Records provided —

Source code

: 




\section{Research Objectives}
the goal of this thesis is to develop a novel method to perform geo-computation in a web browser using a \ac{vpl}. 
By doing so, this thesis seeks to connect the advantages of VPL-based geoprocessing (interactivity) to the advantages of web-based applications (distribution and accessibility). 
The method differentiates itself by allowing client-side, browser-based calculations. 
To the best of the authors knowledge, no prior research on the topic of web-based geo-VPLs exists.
* * *
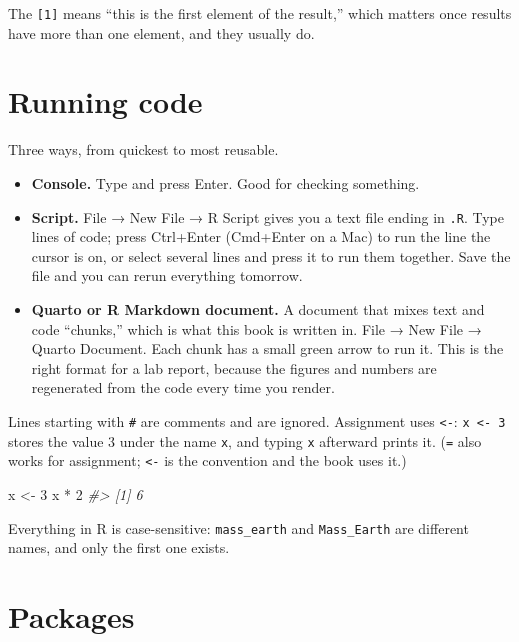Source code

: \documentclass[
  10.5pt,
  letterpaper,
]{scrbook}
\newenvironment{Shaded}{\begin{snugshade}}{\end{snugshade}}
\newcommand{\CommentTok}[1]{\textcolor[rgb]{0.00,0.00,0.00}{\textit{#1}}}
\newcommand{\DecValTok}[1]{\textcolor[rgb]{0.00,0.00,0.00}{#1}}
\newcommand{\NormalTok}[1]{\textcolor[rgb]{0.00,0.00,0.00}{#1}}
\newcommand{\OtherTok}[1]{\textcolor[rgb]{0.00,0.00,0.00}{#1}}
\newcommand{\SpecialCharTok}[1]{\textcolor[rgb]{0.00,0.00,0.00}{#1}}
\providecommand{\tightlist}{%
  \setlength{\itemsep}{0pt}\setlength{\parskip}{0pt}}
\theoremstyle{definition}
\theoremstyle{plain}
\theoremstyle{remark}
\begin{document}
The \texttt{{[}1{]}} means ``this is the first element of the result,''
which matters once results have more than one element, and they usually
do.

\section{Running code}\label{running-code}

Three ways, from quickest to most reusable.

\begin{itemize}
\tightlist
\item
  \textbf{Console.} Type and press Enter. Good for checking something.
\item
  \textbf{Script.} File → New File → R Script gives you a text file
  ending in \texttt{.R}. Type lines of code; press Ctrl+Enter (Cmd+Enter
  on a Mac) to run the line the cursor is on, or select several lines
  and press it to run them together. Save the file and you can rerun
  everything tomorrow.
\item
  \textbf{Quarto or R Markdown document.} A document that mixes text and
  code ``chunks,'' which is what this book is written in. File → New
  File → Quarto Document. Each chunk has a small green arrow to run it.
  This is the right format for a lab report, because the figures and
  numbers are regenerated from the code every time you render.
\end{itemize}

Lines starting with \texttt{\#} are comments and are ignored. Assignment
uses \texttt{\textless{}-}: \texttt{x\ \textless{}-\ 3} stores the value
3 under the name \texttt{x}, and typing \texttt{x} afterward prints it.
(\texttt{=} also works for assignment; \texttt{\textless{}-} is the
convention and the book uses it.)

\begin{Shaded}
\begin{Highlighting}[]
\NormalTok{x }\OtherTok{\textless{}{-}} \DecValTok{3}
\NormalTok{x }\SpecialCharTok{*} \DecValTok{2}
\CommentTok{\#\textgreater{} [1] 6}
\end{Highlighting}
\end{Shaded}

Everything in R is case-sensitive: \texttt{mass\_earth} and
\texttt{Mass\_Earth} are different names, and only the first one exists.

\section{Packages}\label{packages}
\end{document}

Directions for this task — Scan the data above for the string "SpecialCharTok". Copy every line in which it appears.

Task response —
\newcommand{\SpecialCharTok}[1]{\textcolor[rgb]{0.00,0.00,0.00}{#1}}
\NormalTok{x }\SpecialCharTok{*} \DecValTok{2}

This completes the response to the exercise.